I should have passed on the fishing trip. After I heard it would be rough going, I should have hung back on shore. But hidden desires drove me ahead. I had no inkling my harmless pursuit would turn into a sickening, humiliating episode. Since then, I’ve observed most plans fueled by concealed motives end on stormy seas. Usually, we’d never wander into these situations on our own. Yet if they include desirable people, we can’t say no. Then, should the weather turn nasty, we’re often reliant on the very people we want to impress. What’s more, we’re not always as fortunate as I was. Many people we find alluring aren’t as intrigued by us. We may be so far below their radar they don’t notice we need help. Feeling lost and alone in a storm is one of the scariest feelings there is.
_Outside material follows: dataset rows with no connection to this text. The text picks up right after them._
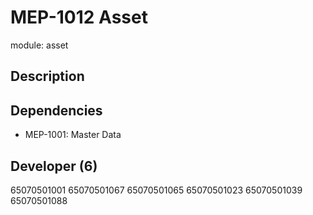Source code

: # MEP-1012 Asset

module: asset

## Description

## Dependencies

- MEP-1001: Master Data

## Developer (6)

65070501001
65070501067
65070501065
65070501023
65070501039
65070501088
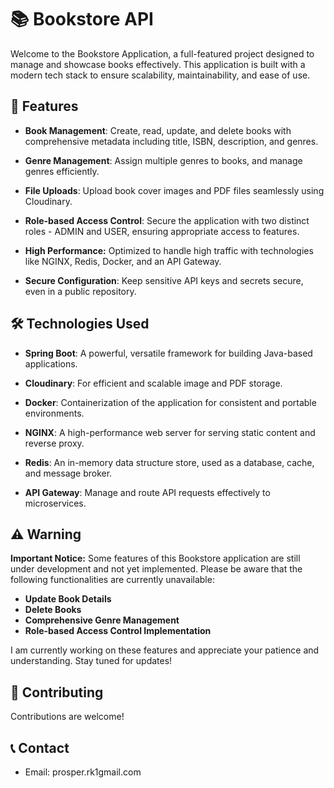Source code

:# 📚 Bookstore API

Welcome to the Bookstore Application, a full-featured project designed to manage and showcase books effectively. This application is built with a modern tech stack to ensure scalability, maintainability, and ease of use.

## 🌟 Features
* **Book Management**: Create, read, update, and delete books with comprehensive metadata including title, ISBN, description, and genres.


* **Genre Management**: Assign multiple genres to books, and manage genres efficiently.


* **File Uploads**: Upload book cover images and PDF files seamlessly using Cloudinary.


* **Role-based Access Control**: Secure the application with two distinct roles - ADMIN and USER, ensuring appropriate access to features.


* **High Performance:** Optimized to handle high traffic with technologies like NGINX, Redis, Docker, and an API Gateway.


* **Secure Configuration**: Keep sensitive API keys and secrets secure, even in a public repository.

## 🛠️ Technologies Used

* **Spring Boot**: A powerful, versatile framework for building Java-based applications.


* **Cloudinary**: For efficient and scalable image and PDF storage.


* **Docker**: Containerization of the application for consistent and portable environments.


* **NGINX**: A high-performance web server for serving static content and reverse proxy.


* **Redis**: An in-memory data structure store, used as a database, cache, and message broker.


* **API Gateway**: Manage and route API requests effectively to microservices.

## ⚠️ Warning
**Important Notice:** Some features of this Bookstore application are still under development and not yet implemented. Please be aware that the following functionalities are currently unavailable:

- **Update Book Details**
- **Delete Books**
- **Comprehensive Genre Management**
- **Role-based Access Control Implementation**

I am currently working on these features and appreciate your patience and understanding. Stay tuned for updates!

## 🤝 Contributing
Contributions are welcome!

## 📞 Contact
- Email: prosper.rk1gmail.com

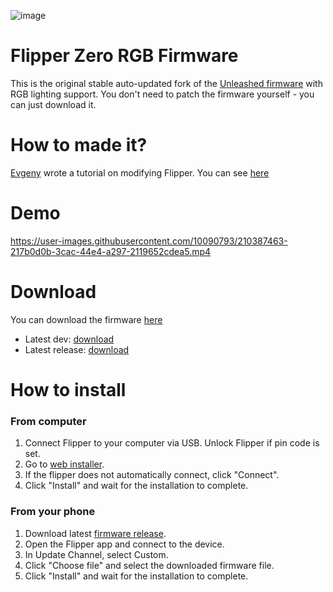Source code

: ![image](https://user-images.githubusercontent.com/10090793/210385472-a2f912d3-3977-4220-9ee2-85f952b01a90.png)

# Flipper Zero RGB Firmware
This is the original stable auto-updated fork of the [Unleashed firmware](https://github.com/DarkFlippers/unleashed-firmware) with RGB lighting support. You don't need to patch the firmware yourself - you can just download it.

# How to made it?
[Evgeny](https://t.me/hitriy) wrote a tutorial on modifying Flipper. You can see [here](https://telegra.ph/Flipper-Zero-RGB-backlight-guide-12-26)  

# Demo
https://user-images.githubusercontent.com/10090793/210387463-217b0d0b-3cac-44e4-a297-2119652cdea5.mp4

# Download
You can download the firmware [here]()
- Latest dev: [download](https://cloud.quenon.ru/index.php/s/cThZsaSw7llCYrG/download?path=%2Funleashed&files=flipper-z-f7-unleashed-RGB-dev-latest.tgz)
- Latest release: [download](https://cloud.quenon.ru/index.php/s/cThZsaSw7llCYrG/download?path=%2Funleashed&files=flipper-z-f7-unleashed-RGB-release-latest.tgz)

# How to install
### From computer
1) Connect Flipper to your computer via USB. Unlock Flipper if pin code is set.
2) Go to [web installer](https://lab.flipper.net/?url=https://cloud.quenon.ru/RGB-FW/unleashed/flipper-z-f7-unleashed-RGB-release-latest.tgz&channel=RGB&version=UNLSHD-RGB-latest).
3) If the flipper does not automatically connect, click "Connect".
4) Click "Install" and wait for the installation to complete.

### From your phone
1) Download latest [firmware release](https://cloud.quenon.ru/index.php/s/cThZsaSw7llCYrG/download?path=%2Funleashed&files=flipper-z-f7-unleashed-RGB-release-latest.tgz).
2) Open the Flipper app and connect to the device.
3) In Update Channel, select Custom.
4) Click "Choose file" and select the downloaded firmware file.
5) Click "Install" and wait for the installation to complete.
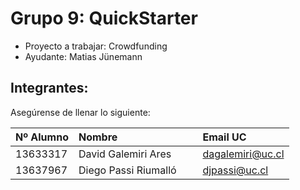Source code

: # Grupo 9: QuickStarter 

* Proyecto a trabajar: Crowdfunding
* Ayudante: Matias Jünemann

## Integrantes:
Asegúrense de llenar lo siguiente:

| Nº Alumno    | Nombre              | Email UC      |
|:-------------|:--------------------|:--------------|
| 13633317   | David Galemiri Ares       | dagalemiri@uc.cl  |
| 13637967  | Diego Passi Riumalló       | djpassi@uc.cl  |
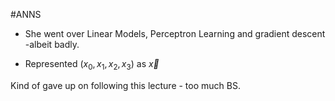 #ANNS

* She went over Linear Models, Perceptron Learning and gradient descent -albeit
badly.

* Represented $( x_0, x_1, x_2, x_3)$ as $\vec{x}$

Kind of gave up on following this lecture - too much BS.
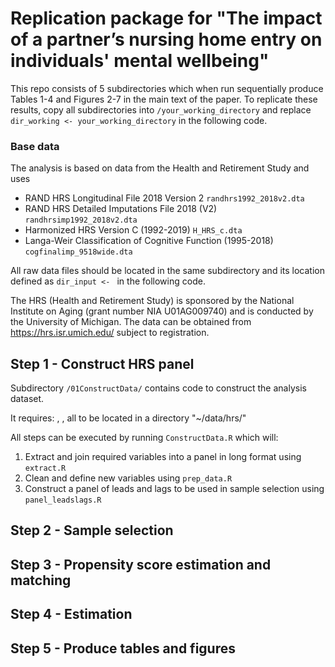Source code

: # Replication package for "The impact of a partner’s nursing home entry on individuals' mental wellbeing"

This repo consists of 5 subdirectories which when run sequentially produce Tables 1-4 and Figures 2-7 in the main text of the paper.
To replicate these results, copy all subdirectories into `/your_working_directory` and replace `dir_working <- your_working_directory` in the following code.

### Base data
The analysis is based on data from the Health and Retirement Study and uses 
+ RAND HRS Longitudinal File 2018 Version 2 `randhrs1992_2018v2.dta`
+ RAND HRS Detailed Imputations File 2018 (V2) `randhrsimp1992_2018v2.dta`
+ Harmonized HRS Version C (1992-2019) `H_HRS_c.dta`
+ Langa-Weir Classification of Cognitive Function (1995-2018) `cogfinalimp_9518wide.dta`

All raw data files should be located in the same subdirectory and its location defined as `dir_input <- ` in the following code.

The HRS (Health and Retirement Study) is sponsored by the National Institute on Aging (grant number NIA U01AG009740) and is conducted by the University of Michigan. 
The data can be obtained from https://hrs.isr.umich.edu/ subject to registration. 

## Step 1 - Construct HRS panel
Subdirectory `/01ConstructData/` contains code to construct the analysis dataset. 

It requires: , , all to be located in a directory "~/data/hrs/"

All steps can be executed by running `ConstructData.R` which will:
1. Extract and join required variables into a panel in long format using `extract.R`
2. Clean and define new variables using `prep_data.R`
3. Construct a panel of leads and lags to be used in sample selection using `panel_leadslags.R`

## Step 2 - Sample selection

## Step 3 - Propensity score estimation and matching

## Step 4 - Estimation

## Step 5 - Produce tables and figures
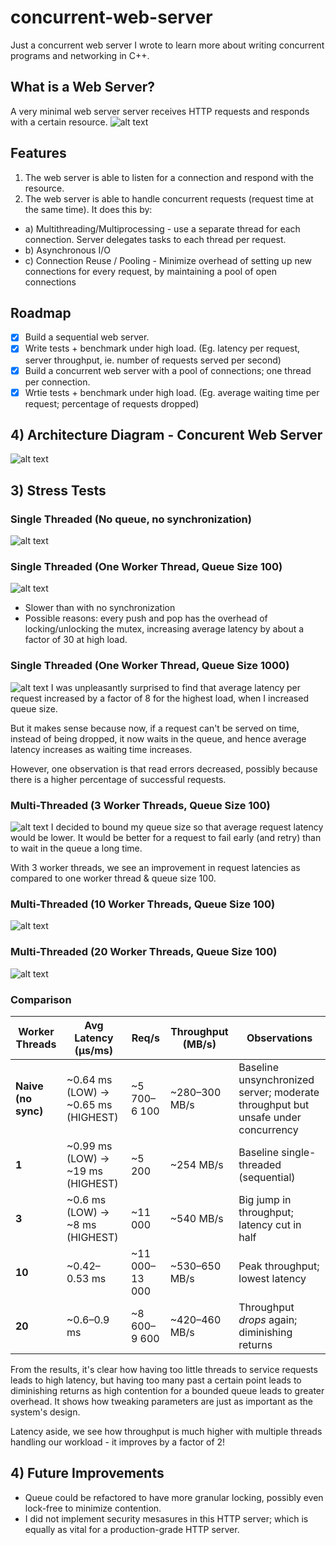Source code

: # concurrent-web-server

Just a concurrent web server I wrote to learn more about writing concurrent programs and networking in C++.

## What is a Web Server?

A very minimal web server server receives HTTP requests and responds with a certain resource.
![alt text](screenshots/image-5.png)

## Features

1. The web server is able to listen for a connection and respond with the resource.
2. The web server is able to handle concurrent requests (request time at the same time). It does this by:

- a) Multithreading/Multiprocessing - use a separate thread for each connection. Server delegates tasks to each thread per request.
- b) Asynchronous I/O
- c) Connection Reuse / Pooling - Minimize overhead of setting up new connections for every request, by maintaining a pool of open connections

## Roadmap

- [x] Build a sequential web server.
- [x] Write tests + benchmark under high load. (Eg. latency per request, server throughput, ie. number of requests served per second)
- [x] Build a concurrent web server with a pool of connections; one thread per connection.
- [x] Wrtie tests + benchmark under high load. (Eg. average waiting time per request; percentage of requests dropped)

## 4) Architecture Diagram - Concurent Web Server

![alt text](screenshots/image-9.png)

## 3) Stress Tests

### Single Threaded (No queue, no synchronization)

![alt text](screenshots/image-1.png)

### Single Threaded (One Worker Thread, Queue Size 100)

![alt text](screenshots/image-2.png)

- Slower than with no synchronization
- Possible reasons: every push and pop has the overhead of locking/unlocking the mutex, increasing average latency by about a factor of 30 at high load.

### Single Threaded (One Worker Thread, Queue Size 1000)

![alt text](screenshots/image-3.png)
I was unpleasantly surprised to find that average latency per request increased by a factor of 8 for the highest load, when I increased queue size.

But it makes sense because now, if a request can't be served on time, instead of being dropped, it now waits in the queue, and hence average latency increases as waiting time increases.

However, one observation is that read errors decreased, possibly because there is a higher percentage of successful requests.

### Multi-Threaded (3 Worker Threads, Queue Size 100)

![alt text](screenshots/image-4.png)
I decided to bound my queue size so that average request latency would be lower. It would be better for a request to fail early (and retry) than to wait in the queue a long time.

With 3 worker threads, we see an improvement in request latencies as compared to one worker thread & queue size 100.

### Multi-Threaded (10 Worker Threads, Queue Size 100)

![alt text](screenshots/image-8.png)

### Multi-Threaded (20 Worker Threads, Queue Size 100)

![alt text](screenshots/image-7.png)

### Comparison

| Worker Threads      | Avg Latency (µs/ms)                 | Req/s          | Throughput (MB/s) | Observations                                                                     |
| ------------------- | ----------------------------------- | -------------- | ----------------- | -------------------------------------------------------------------------------- |
| **Naive (no sync)** | ~0.64 ms (LOW) → ~0.65 ms (HIGHEST) | ~5 700–6 100   | ~280–300 MB/s     | Baseline unsynchronized server; moderate throughput but unsafe under concurrency |
| **1**               | ~0.99 ms (LOW) → ~19 ms (HIGHEST)   | ~5 200         | ~254 MB/s         | Baseline single-threaded (sequential)                                            |
| **3**               | ~0.6 ms (LOW) → ~8 ms (HIGHEST)     | ~11 000        | ~540 MB/s         | Big jump in throughput; latency cut in half                                      |
| **10**              | ~0.42–0.53 ms                       | ~11 000–13 000 | ~530–650 MB/s     | Peak throughput; lowest latency                                                  |
| **20**              | ~0.6–0.9 ms                         | ~8 600–9 600   | ~420–460 MB/s     | Throughput _drops_ again; diminishing returns                                    |

From the results, it's clear how having too little threads to service requests leads to high latency, but having too many past a certain point leads to diminishing returns as high contention for a bounded queue leads to greater overhead. It shows how tweaking parameters are just as important as the system's design.

Latency aside, we see how throughput is much higher with multiple threads handling our workload - it improves by a factor of 2!

## 4) Future Improvements

- Queue could be refactored to have more granular locking, possibly even lock-free to minimize contention.
- I did not implement security mesasures in this HTTP server; which is equally as vital for a production-grade HTTP server.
That’s why recognizing God in every situation is so vital. Even when foolish ideas ship us out to sea, He stays with us. He doesn’t do this for our sake alone. Our safety concerns Him because we belong to Him. He invested His all to redeem us and called us by name. When situations we venture into turn ugly, everyone else may ridicule and abandon us. It’s just we two—God and us. But since One of us is God, we have every confidence He’ll help us to our feet and stabilize our focus by looking beyond our surroundings. Belonging to God keeps us secure.

We Survive

The Isaiah passage also brings to mind a favorite story found in all three synoptic Gospels. In this case, the disciples hit stormy waters because Jesus sends them there. In fact, rather than sailing off in hopes of excitement, they’re trying to escape it. After preaching for hours, Jesus asks the disciples to sail away from the crowd and find somewhere to rest. He falls asleep as they push off and doesn’t stir when a deadly tempest arises. They wake Him, asking, “Teacher, don’t you care if we drown?” (Mark 4.38) It’s a silly question purely on a natural level. Why would seasoned sailors expect a carpenter to know what to do? But it’s still crazier from a spiritual angle. What causes them to think Jesus doesn’t care for them? He stands up, commands the storm to cease, and challenges the men: “Why are you afraid? Do you still have no faith?” (v40) Didn’t He call them? Aren’t they His? How can any situation make them insecure if He’s with them?

Our faith journey carries a travel advisory: bad weather ahead. Sooner or later, we meet tumultuous, threatening conditions. Vanity and selfishness lead to some of our troubles. Others we encounter by obeying Christ’s commands. Either way, however, we survive. Not because we deserve to or we’re smart enough to make it on our own. We outlast our storms because we belong to God. We have no reason to fear or feel insecure. Our safety is His concern.

Whether hidden desires plunge us into stormy seas or we encounter them while following Christ, we have nothing to fear. He’s with us. Our safety is His concern.